But our readers will scarcely admit such a mere hypothesis as this as an explanation of the very plain and emphatic words of S. Irenæus. They will remember that the personal convictions,' the 'confusions,' and the identifications of individuals, do not form the foundation and the edification of a Christian Church. They will think that if this had been S. Irenæus's meaning, he would have said it, and not what he did say. If Mr. Greenwood's theory be the true one, S. Irenæus must have felt when he wrote what he did, that there would be the utmost risk of no one ever rightly apprehending his meaning; as in fact no one before Mr.
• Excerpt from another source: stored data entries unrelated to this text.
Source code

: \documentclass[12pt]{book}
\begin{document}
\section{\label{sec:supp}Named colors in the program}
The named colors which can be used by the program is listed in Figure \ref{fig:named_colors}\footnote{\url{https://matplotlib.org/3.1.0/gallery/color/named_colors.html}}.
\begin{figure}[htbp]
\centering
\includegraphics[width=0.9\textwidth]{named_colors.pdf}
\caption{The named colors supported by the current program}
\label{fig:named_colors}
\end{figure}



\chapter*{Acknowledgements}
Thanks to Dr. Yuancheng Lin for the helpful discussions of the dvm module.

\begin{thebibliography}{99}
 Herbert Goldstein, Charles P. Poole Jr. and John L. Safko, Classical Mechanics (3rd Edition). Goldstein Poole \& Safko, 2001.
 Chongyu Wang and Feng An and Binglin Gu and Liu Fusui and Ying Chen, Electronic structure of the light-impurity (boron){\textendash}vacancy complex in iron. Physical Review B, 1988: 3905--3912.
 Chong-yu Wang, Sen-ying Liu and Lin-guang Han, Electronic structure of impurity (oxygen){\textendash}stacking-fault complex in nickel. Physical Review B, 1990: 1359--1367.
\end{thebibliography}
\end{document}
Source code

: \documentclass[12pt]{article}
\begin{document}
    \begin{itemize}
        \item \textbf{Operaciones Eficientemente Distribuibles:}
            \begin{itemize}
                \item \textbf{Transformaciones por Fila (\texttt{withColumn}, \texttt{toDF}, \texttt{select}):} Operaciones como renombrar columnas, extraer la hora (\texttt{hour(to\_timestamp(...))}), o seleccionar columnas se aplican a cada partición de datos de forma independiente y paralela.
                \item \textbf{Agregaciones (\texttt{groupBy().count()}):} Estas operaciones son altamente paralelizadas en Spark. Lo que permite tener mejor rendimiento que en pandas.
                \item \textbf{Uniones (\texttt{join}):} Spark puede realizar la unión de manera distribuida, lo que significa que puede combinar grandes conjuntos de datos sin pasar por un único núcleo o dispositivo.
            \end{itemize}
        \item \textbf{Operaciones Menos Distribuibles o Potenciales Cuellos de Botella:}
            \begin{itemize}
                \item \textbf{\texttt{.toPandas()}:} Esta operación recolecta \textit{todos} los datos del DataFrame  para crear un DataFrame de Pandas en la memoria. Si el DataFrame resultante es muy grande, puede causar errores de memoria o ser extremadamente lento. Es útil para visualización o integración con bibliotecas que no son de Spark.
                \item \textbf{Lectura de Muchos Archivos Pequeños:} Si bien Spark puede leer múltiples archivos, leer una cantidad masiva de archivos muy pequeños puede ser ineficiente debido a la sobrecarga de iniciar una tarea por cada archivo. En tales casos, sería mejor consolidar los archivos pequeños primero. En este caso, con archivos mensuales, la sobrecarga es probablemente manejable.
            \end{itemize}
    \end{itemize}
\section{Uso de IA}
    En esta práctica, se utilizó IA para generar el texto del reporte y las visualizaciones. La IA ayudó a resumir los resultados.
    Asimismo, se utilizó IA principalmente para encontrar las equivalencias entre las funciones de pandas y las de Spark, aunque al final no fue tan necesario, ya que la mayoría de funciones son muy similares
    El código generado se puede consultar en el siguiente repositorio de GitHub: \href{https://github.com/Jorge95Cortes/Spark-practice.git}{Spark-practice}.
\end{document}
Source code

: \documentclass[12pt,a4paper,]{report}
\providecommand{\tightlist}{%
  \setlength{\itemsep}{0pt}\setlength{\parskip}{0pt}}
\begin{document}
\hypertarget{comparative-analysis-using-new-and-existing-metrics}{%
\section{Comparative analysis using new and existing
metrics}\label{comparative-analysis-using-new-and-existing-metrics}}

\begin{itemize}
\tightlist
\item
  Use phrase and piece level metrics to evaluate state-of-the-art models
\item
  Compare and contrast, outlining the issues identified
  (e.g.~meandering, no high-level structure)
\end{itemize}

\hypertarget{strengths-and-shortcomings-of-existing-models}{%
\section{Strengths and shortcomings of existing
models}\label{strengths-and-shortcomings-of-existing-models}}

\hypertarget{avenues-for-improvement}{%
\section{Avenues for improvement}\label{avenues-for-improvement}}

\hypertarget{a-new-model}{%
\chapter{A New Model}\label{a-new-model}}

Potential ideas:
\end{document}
Greenwood ever has done, and but for him no one ever would have done. Θεμελιώσαντες καὶ οἰκοδομήσαντες are the words of S. Irenæus; and we would ask Mr. Greenwood what words he could have used to express more clearly and forcibly the whole work of the building; or what Mr. Greenwood would have accepted as stating that S. Peter did found and build up that Church, which S. Irenæus, not foreseeing the questions that would be raised in after ages, could possibly have written.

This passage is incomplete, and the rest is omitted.